Das Porzellanbecken ist schwierig zu deuten. Zum einen ist es offensichtlich unbenutzbar, da es nicht angeschlossen ist und kein Toilettensitz befestigt ist. Letzteres könnte aber wieder eine Anspielung auf einige Länder des Commonwealth sein, denn Toilettensitze sind bei öffentlichen Toiletten in afrikanischen Ländern die Ausnahme und die Toiletten werden auch benutzt, wenn die Kanalisation nicht mehr funktioniert. Letzteres ist vielleicht eine falsche Assoziation, die von meinen Erfahrungen in sechs anglophonen Ländern herrührt. Die Sauberkeit und die Anordnung des Objekts verweisen auf andere Interpretationsmöglichkeiten.
Das Klobecken steht auf Kies, wie er auch in bestimmten Regionen der Sahara zu finden ist. Ein WC ohne Wasser in der Sahara verweist auf Desertifikation, welche im Sahel seit Jahrzehnten Ursache für eine Migration nach Norden und Süden ist. Nach Süden in die fruchtbaren Regionen Afrikas und nach Norden, um mit Cayucos und anderen Booten nach Europa zu gelangen. Die Verelendung führt die Menschen nach Europa, nach einen Europa in dem alles zu kaufen ist (Einkaufstasche) und Luxus (Handtasche) möglich ist.
Eine andere Interpretation sieht die Gesteinsbrocken als das Wesentliche. Diese verhindern, dass die Toilette benutzt werden kann. Die Steine liegen im Weg. Wenn es sich um Gesteinsbrocken aus Bauschutt handelt, dann könnte dies auf den Abriss des alten industrialisierten Englands verweisen. Die Deindustrialisierung führte zu einer Verelendung in einigen Regionen, so dass selbst die einfachsten Elemente des modernen Lebens symbolisiert durch das WC nicht mehr funktionieren. Wenn es Kalk- oder anderen natürlicher weißen Stein ist, könnte dies auf den Stolz der Briten verweisen. Die weißen Klippen von Dover sind vom Kontinent aus zu sehen, aber wurden seit Jahrhunderten nicht mehr überwunden.
Das dies von glänzenden Holzimitaten umgeben ist, kann eine Kritik an der Moderne sein, in welcher der Anschein das wichtigste war. Oder dies kann auch gerade ein Verweis darauf sein, dass Großbritannien moderner scheint als das (kontinentale) Europa.
Der die oberen und unteren Teile des Kunstwerks verbindende künstliche Efeu heißt im englischen ivy, von dort ist es nicht weit bis zu envy (=Eifersucht). Viele Briten glauben, dass der Rest von Europa auf sie eifersüchtig ist. Die Briten sehen sich als eine relevante Mittelmacht mit wichtigen Partnern außerhalb Europas.

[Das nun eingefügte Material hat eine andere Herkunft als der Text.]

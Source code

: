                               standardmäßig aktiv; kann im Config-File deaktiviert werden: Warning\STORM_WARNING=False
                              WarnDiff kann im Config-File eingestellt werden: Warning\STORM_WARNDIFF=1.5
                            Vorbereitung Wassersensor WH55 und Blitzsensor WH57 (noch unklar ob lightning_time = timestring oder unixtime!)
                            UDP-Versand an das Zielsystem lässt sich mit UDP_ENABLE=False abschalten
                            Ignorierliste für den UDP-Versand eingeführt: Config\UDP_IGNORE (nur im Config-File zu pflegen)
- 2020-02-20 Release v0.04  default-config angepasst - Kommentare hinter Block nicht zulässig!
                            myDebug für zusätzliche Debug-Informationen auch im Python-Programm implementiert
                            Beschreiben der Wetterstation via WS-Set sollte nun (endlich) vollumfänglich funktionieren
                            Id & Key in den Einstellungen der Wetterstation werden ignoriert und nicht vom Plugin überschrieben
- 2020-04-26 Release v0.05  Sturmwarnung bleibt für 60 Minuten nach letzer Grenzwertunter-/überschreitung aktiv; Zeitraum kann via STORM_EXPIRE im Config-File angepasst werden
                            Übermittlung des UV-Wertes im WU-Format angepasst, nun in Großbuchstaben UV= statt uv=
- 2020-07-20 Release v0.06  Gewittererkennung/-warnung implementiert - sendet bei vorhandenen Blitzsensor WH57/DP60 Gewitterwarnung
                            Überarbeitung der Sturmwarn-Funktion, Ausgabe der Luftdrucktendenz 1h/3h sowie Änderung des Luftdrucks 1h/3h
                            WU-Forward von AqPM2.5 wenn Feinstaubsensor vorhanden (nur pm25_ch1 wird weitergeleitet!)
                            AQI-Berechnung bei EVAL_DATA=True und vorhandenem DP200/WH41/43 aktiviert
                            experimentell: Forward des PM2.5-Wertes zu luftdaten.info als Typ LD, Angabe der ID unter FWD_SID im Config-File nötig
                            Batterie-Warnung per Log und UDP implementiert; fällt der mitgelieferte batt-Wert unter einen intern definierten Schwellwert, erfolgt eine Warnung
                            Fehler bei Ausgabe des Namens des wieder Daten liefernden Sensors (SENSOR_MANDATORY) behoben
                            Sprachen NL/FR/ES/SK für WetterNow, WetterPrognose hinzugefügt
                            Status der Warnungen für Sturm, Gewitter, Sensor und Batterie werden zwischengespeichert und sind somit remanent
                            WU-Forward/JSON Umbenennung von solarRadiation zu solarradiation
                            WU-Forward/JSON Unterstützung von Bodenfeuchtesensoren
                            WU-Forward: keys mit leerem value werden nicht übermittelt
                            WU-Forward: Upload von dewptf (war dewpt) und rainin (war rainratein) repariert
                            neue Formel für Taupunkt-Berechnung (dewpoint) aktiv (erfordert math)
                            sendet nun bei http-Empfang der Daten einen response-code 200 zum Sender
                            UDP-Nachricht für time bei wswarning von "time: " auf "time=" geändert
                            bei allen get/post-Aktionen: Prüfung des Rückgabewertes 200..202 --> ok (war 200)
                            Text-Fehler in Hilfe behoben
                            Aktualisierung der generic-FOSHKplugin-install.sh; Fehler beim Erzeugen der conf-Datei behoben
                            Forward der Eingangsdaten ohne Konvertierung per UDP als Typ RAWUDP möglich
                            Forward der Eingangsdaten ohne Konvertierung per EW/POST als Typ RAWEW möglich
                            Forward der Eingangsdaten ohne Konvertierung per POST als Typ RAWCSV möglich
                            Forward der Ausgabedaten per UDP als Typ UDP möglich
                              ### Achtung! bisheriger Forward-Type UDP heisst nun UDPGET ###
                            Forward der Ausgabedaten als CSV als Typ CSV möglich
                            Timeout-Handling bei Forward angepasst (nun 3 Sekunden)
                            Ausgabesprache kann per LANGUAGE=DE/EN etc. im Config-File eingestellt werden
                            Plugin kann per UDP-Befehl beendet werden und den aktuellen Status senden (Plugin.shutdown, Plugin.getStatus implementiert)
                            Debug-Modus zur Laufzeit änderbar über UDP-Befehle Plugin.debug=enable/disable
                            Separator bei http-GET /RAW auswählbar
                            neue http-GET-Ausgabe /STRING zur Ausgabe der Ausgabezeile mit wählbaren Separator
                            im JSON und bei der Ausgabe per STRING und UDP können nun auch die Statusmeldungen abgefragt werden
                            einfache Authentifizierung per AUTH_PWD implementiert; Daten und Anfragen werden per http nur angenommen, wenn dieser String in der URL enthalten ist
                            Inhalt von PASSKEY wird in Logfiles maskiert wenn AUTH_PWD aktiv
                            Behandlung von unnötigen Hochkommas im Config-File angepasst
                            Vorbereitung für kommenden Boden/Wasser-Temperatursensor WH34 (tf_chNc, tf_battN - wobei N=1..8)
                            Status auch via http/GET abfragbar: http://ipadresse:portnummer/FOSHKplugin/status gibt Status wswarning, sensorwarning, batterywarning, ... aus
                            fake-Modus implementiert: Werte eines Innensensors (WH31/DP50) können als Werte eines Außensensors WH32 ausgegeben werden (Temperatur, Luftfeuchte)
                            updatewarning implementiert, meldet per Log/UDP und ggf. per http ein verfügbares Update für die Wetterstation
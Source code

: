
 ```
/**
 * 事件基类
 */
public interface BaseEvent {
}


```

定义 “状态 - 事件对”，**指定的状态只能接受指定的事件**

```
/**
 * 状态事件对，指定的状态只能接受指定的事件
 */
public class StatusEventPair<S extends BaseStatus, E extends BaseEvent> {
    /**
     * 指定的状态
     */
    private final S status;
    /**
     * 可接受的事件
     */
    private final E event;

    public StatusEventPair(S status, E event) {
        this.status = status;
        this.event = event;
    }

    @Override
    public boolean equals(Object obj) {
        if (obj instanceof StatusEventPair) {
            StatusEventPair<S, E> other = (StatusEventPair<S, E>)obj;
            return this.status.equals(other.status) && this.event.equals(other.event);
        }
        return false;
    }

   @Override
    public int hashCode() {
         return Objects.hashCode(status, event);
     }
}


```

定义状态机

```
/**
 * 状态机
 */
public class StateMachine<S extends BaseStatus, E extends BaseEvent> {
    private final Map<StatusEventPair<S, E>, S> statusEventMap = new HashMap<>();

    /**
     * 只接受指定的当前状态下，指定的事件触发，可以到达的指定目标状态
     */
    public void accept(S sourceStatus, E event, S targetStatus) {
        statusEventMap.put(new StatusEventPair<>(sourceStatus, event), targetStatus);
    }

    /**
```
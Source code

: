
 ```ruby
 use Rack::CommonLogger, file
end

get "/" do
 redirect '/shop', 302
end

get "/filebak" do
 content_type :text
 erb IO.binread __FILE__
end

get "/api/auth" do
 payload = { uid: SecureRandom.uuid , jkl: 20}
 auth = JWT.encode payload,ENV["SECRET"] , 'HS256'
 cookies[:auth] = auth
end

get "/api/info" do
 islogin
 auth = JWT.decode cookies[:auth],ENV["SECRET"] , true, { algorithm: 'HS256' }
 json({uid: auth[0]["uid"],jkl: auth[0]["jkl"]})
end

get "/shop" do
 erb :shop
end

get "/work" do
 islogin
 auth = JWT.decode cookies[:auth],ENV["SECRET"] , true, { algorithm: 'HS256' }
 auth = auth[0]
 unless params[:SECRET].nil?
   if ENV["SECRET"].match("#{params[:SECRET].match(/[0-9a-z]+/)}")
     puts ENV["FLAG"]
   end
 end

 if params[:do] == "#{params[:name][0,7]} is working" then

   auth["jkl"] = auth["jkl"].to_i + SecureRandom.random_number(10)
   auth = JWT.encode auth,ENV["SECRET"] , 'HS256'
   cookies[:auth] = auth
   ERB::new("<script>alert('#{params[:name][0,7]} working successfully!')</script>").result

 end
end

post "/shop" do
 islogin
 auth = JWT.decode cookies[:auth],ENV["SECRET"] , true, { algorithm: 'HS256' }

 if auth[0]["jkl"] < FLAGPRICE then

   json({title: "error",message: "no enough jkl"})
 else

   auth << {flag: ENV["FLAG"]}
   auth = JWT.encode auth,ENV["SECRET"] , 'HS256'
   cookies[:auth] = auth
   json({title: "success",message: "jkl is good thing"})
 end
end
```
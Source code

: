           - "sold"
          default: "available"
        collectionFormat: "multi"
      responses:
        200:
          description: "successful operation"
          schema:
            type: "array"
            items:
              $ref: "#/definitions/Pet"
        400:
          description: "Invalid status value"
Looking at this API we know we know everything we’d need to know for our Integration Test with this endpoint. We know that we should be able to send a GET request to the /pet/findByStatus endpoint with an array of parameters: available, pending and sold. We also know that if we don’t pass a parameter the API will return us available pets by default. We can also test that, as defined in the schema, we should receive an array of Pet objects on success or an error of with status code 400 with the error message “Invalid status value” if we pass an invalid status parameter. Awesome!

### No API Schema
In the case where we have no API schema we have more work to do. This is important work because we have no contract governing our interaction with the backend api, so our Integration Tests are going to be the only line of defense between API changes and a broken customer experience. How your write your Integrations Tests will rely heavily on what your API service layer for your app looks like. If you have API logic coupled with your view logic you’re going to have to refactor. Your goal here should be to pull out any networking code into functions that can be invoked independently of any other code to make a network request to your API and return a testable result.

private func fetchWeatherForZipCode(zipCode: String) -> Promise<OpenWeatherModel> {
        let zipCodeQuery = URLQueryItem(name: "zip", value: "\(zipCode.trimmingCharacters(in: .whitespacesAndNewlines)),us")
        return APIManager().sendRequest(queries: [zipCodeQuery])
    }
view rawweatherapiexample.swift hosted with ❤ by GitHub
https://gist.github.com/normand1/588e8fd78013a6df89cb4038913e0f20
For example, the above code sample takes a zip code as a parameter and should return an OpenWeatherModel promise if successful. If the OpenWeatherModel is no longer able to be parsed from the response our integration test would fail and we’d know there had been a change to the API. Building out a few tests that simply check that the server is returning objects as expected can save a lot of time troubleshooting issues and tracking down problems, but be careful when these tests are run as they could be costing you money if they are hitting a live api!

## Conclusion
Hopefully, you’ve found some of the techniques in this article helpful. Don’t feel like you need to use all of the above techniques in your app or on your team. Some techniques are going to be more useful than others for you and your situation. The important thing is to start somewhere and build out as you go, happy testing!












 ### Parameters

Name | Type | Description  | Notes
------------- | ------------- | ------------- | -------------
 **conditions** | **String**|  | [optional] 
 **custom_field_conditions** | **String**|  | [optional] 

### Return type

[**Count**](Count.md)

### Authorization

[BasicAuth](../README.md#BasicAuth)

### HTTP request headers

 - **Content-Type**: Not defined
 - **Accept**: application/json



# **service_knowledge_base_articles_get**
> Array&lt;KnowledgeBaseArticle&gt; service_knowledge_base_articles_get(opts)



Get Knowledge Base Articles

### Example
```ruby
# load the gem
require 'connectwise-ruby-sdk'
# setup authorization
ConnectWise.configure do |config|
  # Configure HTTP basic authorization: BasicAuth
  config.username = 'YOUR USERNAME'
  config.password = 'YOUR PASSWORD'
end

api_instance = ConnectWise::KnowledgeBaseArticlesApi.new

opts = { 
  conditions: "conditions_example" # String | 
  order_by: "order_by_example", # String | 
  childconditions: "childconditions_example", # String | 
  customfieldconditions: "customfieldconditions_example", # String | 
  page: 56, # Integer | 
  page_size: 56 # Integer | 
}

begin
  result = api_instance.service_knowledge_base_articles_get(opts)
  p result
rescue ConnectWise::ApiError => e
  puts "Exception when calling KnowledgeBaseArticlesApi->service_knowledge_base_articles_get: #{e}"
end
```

Die Gesamtaussage wäre dann, ein stolzes und modernes Großbritannien muss nicht Mitglied in der EU sein.
Es ist ein gelungenes Kunstwerk, da es viele anregende Assoziationen erlaubt.
Doch vielleicht ist es gar keine Kunst, sondern nur ein amüsanter Blickfänger, um Menschen zu einem Verweilen vor der Inszenierung zu motivieren, die dann zu einen Besuch des dazu gehörigen Möbelladens führen.